3. Give yourself permission to write terribly
If writing badly is your fear, give yourself permission to write one horrible sentence, then another. In fact, do it on purpose. Write the worst sentence you can think of, something like "fun was had." I hate that sentence; why? Because it's so distant, it's so passive, it has not character. What sentence will you write if given permission to write your worst?
4. Write an entire bad story
Write an entire bad story on purpose. Use all the techniques you hate or were told are terrible. Break the rules, leap over the guidelines, tell and don't show, exposit every detail, forget quotation marks, insert a twist without any breadcrumbs. When you write badly on purpose, you get a story on paper you can then revise. I quote Jodi Picoult all the time because her advice is spot on: "You can always edit a bad page. You can't edit a blank page."
5. Pick a prompt
A prompt helps us escape the dreaded blank mind, when we look deep into the abyss of the white page and think "I have nothing to write about." A prompt doesn't have to be specific. It could rely on theme, it could rely on an action, it could rely on a feeling. It's about giving you a starting point from which you can feel confident leaping into the abyss.

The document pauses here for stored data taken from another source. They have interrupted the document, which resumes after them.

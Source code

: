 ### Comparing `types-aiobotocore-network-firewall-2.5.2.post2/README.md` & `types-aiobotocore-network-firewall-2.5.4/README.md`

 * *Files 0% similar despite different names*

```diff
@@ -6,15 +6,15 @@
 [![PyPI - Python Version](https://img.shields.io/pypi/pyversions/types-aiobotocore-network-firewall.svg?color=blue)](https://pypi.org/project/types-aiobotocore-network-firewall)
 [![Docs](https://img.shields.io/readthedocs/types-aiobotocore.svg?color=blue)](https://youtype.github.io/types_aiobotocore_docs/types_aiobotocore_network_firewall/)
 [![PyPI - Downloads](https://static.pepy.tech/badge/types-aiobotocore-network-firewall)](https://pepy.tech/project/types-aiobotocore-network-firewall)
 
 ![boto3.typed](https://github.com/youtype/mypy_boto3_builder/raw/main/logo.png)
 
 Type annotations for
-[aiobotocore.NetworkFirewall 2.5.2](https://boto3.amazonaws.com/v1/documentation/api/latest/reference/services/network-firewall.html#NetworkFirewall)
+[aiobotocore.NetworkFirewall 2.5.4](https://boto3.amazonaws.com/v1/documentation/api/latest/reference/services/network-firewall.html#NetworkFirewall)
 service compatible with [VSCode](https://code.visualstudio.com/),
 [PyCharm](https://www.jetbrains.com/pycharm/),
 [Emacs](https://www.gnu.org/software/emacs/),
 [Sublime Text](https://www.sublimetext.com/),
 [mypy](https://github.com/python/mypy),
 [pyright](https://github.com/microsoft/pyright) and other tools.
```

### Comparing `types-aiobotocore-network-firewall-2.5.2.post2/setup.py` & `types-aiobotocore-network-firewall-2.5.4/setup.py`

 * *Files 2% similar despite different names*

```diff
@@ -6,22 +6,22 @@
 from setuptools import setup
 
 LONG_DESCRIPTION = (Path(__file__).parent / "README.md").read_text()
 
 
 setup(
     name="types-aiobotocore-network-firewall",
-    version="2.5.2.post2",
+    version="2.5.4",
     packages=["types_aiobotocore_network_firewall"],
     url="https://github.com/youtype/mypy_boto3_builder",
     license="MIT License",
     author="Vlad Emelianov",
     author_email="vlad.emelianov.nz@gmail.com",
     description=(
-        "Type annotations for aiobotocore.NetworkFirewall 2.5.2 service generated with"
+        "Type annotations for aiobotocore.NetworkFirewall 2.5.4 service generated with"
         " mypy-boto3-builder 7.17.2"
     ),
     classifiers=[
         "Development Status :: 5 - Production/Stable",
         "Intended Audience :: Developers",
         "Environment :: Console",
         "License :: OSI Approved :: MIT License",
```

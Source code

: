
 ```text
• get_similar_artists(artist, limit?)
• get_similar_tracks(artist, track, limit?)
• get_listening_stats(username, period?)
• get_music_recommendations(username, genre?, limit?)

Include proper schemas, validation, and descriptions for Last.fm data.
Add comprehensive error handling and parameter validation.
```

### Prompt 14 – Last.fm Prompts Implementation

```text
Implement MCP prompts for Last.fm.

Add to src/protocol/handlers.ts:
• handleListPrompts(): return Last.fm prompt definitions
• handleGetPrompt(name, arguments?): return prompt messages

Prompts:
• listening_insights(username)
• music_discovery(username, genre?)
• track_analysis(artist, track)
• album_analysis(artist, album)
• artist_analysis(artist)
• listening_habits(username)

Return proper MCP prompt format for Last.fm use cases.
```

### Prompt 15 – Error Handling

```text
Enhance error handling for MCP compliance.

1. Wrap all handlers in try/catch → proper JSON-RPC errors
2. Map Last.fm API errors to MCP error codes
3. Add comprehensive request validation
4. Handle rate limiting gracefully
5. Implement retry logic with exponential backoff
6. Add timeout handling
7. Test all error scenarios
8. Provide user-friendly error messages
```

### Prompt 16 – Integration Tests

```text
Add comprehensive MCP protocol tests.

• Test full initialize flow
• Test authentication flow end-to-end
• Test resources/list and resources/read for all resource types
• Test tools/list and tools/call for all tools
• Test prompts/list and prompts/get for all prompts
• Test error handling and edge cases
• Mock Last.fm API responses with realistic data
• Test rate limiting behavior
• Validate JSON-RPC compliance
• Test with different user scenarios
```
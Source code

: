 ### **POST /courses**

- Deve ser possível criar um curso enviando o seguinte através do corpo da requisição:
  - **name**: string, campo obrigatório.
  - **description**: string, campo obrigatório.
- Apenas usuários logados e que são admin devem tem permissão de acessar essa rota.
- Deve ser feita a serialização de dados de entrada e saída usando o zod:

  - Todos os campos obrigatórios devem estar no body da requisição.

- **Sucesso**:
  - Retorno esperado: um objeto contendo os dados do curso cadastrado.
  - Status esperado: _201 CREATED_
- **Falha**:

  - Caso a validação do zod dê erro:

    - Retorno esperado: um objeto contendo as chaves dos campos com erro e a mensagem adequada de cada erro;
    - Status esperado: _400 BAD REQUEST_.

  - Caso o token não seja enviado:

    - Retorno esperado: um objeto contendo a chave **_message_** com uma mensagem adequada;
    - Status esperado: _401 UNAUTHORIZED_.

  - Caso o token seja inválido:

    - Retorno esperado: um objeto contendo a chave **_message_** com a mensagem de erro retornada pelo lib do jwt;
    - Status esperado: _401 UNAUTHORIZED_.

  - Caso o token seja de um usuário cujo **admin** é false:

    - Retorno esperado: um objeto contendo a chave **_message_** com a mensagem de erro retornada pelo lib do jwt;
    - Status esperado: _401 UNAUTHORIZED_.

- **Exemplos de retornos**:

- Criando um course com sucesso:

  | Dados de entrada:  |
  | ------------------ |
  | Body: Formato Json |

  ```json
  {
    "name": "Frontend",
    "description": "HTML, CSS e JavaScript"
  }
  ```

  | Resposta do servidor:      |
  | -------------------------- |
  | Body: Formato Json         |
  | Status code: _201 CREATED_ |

A writing practice is an exercise routine
you won't stick with something if you hate. Hate running? Don't run. Hate yoga? Don't yoga. If you hate sitting at the computer for four hours, don't. If you hate sitting at the computer waiting for inspiration to strike, don't.
Every writer has advice on how to start writing, how to get in the char and get the work done but it, as I've said before, that won't help you. You need to find what works best for you and how you need to work.
Start with changing your wording around your writing. From now on, it is your practice, a place you to explore your craft and get better every time you sit down at the page.
And when your first draft is done, you have done some great practice, and can then return to your writing to start the next draft, knowing full well, the original was a great start but is not anywhere close to the end.